'''

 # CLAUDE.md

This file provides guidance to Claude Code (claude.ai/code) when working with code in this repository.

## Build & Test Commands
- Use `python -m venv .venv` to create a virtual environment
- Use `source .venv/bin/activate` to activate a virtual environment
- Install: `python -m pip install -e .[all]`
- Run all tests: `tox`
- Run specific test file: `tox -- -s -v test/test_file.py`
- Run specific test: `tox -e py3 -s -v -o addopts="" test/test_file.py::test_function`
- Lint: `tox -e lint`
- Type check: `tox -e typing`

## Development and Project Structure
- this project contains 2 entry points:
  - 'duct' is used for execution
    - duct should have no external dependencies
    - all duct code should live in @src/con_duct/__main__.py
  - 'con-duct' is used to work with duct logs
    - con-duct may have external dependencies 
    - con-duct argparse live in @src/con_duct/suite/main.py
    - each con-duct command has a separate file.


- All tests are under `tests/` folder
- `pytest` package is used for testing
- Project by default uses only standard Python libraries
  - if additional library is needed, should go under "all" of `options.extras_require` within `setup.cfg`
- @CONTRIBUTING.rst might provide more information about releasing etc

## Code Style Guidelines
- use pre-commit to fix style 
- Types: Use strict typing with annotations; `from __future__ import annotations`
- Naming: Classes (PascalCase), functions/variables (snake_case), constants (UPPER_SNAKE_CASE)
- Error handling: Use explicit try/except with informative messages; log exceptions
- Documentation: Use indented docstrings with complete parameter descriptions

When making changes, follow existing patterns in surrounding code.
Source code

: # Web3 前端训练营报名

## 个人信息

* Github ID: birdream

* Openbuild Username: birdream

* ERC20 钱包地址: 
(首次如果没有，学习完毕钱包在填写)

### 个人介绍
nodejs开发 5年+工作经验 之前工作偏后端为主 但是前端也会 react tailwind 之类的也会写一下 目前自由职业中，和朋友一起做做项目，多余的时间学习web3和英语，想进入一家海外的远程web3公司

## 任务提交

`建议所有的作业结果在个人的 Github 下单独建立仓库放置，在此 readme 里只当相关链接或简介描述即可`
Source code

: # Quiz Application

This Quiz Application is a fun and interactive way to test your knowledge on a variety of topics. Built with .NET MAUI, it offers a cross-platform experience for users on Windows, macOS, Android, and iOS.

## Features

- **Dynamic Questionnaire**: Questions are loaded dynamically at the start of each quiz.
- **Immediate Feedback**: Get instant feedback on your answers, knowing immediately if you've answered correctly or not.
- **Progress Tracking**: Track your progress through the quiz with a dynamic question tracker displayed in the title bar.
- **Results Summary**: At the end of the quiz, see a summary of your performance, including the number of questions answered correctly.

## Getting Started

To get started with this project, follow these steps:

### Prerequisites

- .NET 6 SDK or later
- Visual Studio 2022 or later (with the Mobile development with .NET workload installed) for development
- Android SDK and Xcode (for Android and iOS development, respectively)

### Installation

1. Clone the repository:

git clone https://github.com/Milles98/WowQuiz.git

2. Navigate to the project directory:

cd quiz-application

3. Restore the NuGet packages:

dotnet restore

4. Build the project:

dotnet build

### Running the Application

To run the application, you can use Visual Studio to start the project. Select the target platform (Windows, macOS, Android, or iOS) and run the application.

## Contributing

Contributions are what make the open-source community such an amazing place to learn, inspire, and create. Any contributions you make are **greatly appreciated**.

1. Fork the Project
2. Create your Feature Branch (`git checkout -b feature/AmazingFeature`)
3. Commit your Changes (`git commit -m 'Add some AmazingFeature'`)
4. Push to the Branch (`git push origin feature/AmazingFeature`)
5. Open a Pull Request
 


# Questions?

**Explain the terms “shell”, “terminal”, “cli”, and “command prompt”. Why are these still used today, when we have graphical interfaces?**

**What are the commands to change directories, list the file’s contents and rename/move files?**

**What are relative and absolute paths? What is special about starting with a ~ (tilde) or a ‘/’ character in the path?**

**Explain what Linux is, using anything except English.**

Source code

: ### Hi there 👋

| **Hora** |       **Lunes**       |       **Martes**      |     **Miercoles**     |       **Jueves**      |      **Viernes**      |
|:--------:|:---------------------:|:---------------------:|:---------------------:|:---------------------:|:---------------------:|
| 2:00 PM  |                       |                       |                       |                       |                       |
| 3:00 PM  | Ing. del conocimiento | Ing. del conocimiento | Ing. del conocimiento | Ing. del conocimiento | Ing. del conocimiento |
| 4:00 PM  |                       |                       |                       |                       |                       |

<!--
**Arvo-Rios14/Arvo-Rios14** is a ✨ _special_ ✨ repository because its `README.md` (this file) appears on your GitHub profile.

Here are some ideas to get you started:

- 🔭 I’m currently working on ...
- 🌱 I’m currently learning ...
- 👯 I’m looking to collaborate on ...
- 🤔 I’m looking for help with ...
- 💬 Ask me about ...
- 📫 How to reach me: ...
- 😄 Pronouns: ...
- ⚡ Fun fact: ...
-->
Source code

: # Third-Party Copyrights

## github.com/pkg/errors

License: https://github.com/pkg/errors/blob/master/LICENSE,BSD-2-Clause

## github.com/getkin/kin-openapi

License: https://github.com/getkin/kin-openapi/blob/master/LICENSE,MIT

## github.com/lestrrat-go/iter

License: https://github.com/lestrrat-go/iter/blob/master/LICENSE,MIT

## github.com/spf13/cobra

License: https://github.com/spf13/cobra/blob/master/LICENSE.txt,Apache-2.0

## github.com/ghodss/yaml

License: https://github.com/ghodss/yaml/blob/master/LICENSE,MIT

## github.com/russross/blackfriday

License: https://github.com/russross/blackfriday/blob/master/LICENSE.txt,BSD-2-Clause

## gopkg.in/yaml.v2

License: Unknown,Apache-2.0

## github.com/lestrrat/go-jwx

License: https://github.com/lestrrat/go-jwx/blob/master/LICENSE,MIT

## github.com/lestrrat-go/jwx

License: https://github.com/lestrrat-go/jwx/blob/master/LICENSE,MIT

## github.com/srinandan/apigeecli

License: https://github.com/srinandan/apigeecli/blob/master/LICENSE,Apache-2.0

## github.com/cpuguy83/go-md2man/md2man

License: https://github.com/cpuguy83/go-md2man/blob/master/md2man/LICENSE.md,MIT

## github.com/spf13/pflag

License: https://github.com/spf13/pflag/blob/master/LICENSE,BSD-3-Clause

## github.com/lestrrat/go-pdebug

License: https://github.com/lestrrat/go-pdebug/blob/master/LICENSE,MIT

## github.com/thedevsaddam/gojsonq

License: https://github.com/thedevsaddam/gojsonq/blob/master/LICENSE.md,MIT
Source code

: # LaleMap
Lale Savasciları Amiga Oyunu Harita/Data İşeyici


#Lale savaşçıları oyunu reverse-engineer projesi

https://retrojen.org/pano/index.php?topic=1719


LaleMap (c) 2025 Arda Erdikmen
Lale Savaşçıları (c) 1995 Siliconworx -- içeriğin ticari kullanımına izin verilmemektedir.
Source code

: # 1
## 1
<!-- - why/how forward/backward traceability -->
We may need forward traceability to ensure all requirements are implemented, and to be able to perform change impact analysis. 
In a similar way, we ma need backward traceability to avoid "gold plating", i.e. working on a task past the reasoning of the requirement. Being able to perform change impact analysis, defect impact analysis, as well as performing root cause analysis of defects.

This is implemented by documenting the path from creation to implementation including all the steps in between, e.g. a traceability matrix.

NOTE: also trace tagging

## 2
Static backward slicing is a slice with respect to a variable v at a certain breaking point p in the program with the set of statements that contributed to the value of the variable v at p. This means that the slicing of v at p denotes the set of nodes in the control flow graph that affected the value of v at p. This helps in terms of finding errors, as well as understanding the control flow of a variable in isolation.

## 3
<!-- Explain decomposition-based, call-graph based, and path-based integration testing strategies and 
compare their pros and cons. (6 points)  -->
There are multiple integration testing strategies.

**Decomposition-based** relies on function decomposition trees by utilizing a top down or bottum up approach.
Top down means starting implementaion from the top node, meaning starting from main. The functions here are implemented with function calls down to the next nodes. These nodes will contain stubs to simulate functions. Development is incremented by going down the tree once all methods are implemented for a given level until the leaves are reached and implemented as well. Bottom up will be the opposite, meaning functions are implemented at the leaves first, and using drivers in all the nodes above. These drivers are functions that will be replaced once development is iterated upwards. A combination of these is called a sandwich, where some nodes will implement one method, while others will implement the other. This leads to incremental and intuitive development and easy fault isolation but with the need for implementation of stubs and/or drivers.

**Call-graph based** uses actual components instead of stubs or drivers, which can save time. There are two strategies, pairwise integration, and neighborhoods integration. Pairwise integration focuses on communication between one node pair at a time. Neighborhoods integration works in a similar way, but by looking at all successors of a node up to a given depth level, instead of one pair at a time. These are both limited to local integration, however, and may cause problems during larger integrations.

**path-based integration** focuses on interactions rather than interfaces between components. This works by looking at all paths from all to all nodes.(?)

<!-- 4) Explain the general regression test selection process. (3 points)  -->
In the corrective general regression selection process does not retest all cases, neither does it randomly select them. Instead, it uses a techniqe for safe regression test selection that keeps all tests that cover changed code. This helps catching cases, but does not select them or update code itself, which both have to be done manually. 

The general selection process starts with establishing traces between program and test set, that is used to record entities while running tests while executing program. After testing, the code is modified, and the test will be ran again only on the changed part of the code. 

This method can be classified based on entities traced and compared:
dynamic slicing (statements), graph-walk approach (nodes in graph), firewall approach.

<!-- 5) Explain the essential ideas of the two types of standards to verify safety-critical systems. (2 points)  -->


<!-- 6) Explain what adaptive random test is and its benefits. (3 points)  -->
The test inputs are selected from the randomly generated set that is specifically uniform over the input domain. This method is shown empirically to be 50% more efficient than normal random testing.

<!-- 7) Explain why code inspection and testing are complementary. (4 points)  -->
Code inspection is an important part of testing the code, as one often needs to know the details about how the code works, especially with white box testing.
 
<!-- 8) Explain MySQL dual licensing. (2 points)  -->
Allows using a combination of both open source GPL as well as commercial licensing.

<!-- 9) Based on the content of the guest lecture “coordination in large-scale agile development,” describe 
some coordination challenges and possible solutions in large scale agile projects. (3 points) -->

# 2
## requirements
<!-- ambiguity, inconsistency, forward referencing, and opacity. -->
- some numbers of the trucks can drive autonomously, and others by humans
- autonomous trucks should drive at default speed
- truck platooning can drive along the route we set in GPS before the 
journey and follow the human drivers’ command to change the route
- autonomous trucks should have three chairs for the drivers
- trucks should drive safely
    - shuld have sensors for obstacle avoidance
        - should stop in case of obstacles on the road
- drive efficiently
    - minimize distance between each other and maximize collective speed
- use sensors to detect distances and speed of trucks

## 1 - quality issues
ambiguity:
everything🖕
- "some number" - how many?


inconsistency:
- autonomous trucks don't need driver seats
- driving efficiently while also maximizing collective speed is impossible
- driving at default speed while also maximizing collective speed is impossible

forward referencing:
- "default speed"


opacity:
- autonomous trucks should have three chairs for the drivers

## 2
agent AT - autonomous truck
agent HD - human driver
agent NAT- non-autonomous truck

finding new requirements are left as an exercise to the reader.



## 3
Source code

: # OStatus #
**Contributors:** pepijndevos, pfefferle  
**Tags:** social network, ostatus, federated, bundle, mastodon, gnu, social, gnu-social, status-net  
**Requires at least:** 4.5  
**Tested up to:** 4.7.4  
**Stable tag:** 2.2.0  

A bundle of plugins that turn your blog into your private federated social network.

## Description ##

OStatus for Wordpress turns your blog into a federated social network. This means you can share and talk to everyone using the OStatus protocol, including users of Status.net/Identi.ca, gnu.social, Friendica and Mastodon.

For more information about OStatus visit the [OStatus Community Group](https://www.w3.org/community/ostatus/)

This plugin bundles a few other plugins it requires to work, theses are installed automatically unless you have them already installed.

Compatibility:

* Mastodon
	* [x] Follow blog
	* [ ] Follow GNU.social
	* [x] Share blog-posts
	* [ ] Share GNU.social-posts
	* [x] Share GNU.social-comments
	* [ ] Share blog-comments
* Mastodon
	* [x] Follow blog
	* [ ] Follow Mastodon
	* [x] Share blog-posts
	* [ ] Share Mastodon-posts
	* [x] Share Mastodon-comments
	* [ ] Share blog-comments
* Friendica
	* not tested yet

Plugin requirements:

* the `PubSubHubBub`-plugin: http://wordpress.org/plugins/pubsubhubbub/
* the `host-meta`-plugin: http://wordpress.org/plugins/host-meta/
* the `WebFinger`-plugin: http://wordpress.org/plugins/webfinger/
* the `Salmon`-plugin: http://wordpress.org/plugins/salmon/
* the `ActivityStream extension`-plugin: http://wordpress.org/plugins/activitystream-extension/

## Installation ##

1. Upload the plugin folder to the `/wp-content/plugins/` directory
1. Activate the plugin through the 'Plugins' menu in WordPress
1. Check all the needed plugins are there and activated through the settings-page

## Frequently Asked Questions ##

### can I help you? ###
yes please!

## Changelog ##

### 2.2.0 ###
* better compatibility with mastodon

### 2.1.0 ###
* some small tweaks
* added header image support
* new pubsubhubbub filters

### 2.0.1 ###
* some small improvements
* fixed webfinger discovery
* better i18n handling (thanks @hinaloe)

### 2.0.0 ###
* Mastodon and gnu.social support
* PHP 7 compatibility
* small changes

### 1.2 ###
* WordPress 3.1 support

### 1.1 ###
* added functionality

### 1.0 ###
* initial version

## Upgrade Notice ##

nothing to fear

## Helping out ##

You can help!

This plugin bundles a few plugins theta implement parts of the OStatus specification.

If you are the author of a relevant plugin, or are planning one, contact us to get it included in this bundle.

'''

**What needs to be done**
With the line that contains "PHP 7 compatibility" as your start, reproduce the data above exactly through its last line, and nothing before that start.

**Solution for this exercise**
* PHP 7 compatibility
* small changes

### 1.2 ###
* WordPress 3.1 support

### 1.1 ###
* added functionality

### 1.0 ###
* initial version

## Upgrade Notice ##

nothing to fear

## Helping out ##

You can help!

This plugin bundles a few plugins theta implement parts of the OStatus specification.

If you are the author of a relevant plugin, or are planning one, contact us to get it included in this bundle.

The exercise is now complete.